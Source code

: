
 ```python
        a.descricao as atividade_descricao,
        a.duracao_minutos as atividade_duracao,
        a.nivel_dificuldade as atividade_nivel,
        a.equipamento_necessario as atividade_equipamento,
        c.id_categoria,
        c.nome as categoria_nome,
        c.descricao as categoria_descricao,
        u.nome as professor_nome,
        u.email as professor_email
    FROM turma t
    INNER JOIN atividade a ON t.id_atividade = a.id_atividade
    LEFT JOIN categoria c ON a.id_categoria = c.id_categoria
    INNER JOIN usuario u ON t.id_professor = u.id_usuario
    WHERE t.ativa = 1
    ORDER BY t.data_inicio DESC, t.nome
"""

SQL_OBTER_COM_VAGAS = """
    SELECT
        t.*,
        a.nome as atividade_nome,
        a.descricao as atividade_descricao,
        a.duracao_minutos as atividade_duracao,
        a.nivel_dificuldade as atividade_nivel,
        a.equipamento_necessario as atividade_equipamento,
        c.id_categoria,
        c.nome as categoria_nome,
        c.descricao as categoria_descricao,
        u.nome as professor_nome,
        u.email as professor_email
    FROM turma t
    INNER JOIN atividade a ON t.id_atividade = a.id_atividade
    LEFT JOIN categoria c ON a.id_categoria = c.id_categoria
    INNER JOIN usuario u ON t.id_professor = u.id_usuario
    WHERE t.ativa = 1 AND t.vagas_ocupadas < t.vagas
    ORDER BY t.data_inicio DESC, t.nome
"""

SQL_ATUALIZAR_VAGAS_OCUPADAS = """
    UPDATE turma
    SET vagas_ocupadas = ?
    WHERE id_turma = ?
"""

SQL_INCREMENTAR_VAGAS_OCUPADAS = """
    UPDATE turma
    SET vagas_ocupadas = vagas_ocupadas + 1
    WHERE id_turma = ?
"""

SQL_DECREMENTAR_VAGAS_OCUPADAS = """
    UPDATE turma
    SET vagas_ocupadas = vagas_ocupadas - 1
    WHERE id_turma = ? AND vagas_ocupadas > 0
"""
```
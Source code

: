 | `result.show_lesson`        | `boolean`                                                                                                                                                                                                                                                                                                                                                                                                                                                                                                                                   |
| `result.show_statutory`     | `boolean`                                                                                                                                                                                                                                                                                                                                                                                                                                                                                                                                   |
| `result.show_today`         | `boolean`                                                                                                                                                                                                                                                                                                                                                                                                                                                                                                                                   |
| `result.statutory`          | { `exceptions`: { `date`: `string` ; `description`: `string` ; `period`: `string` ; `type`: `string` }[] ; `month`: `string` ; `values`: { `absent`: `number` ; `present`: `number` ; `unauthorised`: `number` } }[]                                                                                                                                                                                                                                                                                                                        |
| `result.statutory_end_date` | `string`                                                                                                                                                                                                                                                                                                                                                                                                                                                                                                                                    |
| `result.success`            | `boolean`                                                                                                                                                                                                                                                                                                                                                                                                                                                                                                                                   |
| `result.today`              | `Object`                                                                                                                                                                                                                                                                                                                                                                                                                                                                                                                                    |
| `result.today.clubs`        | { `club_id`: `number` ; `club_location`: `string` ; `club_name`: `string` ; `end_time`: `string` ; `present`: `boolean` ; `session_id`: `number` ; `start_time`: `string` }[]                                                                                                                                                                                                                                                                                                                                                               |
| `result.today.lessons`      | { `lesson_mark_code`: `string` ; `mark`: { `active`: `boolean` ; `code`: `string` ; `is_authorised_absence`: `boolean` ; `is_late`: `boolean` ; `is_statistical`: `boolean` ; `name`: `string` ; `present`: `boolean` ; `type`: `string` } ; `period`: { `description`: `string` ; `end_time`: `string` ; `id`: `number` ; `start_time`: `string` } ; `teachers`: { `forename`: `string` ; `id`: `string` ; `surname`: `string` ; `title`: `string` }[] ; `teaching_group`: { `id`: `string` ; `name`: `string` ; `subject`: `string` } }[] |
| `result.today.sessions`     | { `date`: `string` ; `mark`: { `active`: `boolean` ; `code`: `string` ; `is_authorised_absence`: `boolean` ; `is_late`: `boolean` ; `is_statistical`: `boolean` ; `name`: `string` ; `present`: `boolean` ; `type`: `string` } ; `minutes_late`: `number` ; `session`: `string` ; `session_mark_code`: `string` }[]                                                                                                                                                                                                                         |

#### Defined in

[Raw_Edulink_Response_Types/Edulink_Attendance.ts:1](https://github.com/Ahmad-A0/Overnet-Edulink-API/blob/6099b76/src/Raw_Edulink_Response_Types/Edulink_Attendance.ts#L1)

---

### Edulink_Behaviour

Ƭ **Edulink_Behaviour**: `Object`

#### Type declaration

==================================================

**Work item:**
Return what is listed above, exactly and completely.

**Reply to the task:**
Source code

:
 ```python
        a.descricao as atividade_descricao,
        a.duracao_minutos as atividade_duracao,
        a.nivel_dificuldade as atividade_nivel,
        a.equipamento_necessario as atividade_equipamento,
        c.id_categoria,
        c.nome as categoria_nome,
        c.descricao as categoria_descricao,
        u.nome as professor_nome,
        u.email as professor_email
    FROM turma t
    INNER JOIN atividade a ON t.id_atividade = a.id_atividade
    LEFT JOIN categoria c ON a.id_categoria = c.id_categoria
    INNER JOIN usuario u ON t.id_professor = u.id_usuario
    WHERE t.ativa = 1
    ORDER BY t.data_inicio DESC, t.nome
"""

SQL_OBTER_COM_VAGAS = """
    SELECT
        t.*,
        a.nome as atividade_nome,
        a.descricao as atividade_descricao,
        a.duracao_minutos as atividade_duracao,
        a.nivel_dificuldade as atividade_nivel,
        a.equipamento_necessario as atividade_equipamento,
        c.id_categoria,
        c.nome as categoria_nome,
        c.descricao as categoria_descricao,
        u.nome as professor_nome,
        u.email as professor_email
    FROM turma t
    INNER JOIN atividade a ON t.id_atividade = a.id_atividade
    LEFT JOIN categoria c ON a.id_categoria = c.id_categoria
    INNER JOIN usuario u ON t.id_professor = u.id_usuario
    WHERE t.ativa = 1 AND t.vagas_ocupadas < t.vagas
    ORDER BY t.data_inicio DESC, t.nome
"""

SQL_ATUALIZAR_VAGAS_OCUPADAS = """
    UPDATE turma
    SET vagas_ocupadas = ?
    WHERE id_turma = ?
"""

SQL_INCREMENTAR_VAGAS_OCUPADAS = """
    UPDATE turma
    SET vagas_ocupadas = vagas_ocupadas + 1
    WHERE id_turma = ?
"""

SQL_DECREMENTAR_VAGAS_OCUPADAS = """
    UPDATE turma
    SET vagas_ocupadas = vagas_ocupadas - 1
    WHERE id_turma = ? AND vagas_ocupadas > 0
"""
```
Source code

: | `result.show_lesson`        | `boolean`                                                                                                                                                                                                                                                                                                                                                                                                                                                                                                                                   |
| `result.show_statutory`     | `boolean`                                                                                                                                                                                                                                                                                                                                                                                                                                                                                                                                   |
| `result.show_today`         | `boolean`                                                                                                                                                                                                                                                                                                                                                                                                                                                                                                                                   |
| `result.statutory`          | { `exceptions`: { `date`: `string` ; `description`: `string` ; `period`: `string` ; `type`: `string` }[] ; `month`: `string` ; `values`: { `absent`: `number` ; `present`: `number` ; `unauthorised`: `number` } }[]                                                                                                                                                                                                                                                                                                                        |
| `result.statutory_end_date` | `string`                                                                                                                                                                                                                                                                                                                                                                                                                                                                                                                                    |
| `result.success`            | `boolean`                                                                                                                                                                                                                                                                                                                                                                                                                                                                                                                                   |
| `result.today`              | `Object`                                                                                                                                                                                                                                                                                                                                                                                                                                                                                                                                    |
| `result.today.clubs`        | { `club_id`: `number` ; `club_location`: `string` ; `club_name`: `string` ; `end_time`: `string` ; `present`: `boolean` ; `session_id`: `number` ; `start_time`: `string` }[]                                                                                                                                                                                                                                                                                                                                                               |
| `result.today.lessons`      | { `lesson_mark_code`: `string` ; `mark`: { `active`: `boolean` ; `code`: `string` ; `is_authorised_absence`: `boolean` ; `is_late`: `boolean` ; `is_statistical`: `boolean` ; `name`: `string` ; `present`: `boolean` ; `type`: `string` } ; `period`: { `description`: `string` ; `end_time`: `string` ; `id`: `number` ; `start_time`: `string` } ; `teachers`: { `forename`: `string` ; `id`: `string` ; `surname`: `string` ; `title`: `string` }[] ; `teaching_group`: { `id`: `string` ; `name`: `string` ; `subject`: `string` } }[] |
| `result.today.sessions`     | { `date`: `string` ; `mark`: { `active`: `boolean` ; `code`: `string` ; `is_authorised_absence`: `boolean` ; `is_late`: `boolean` ; `is_statistical`: `boolean` ; `name`: `string` ; `present`: `boolean` ; `type`: `string` } ; `minutes_late`: `number` ; `session`: `string` ; `session_mark_code`: `string` }[]                                                                                                                                                                                                                         |

#### Defined in

[Raw_Edulink_Response_Types/Edulink_Attendance.ts:1](https://github.com/Ahmad-A0/Overnet-Edulink-API/blob/6099b76/src/Raw_Edulink_Response_Types/Edulink_Attendance.ts#L1)

---

### Edulink_Behaviour

Ƭ **Edulink_Behaviour**: `Object`

#### Type declaration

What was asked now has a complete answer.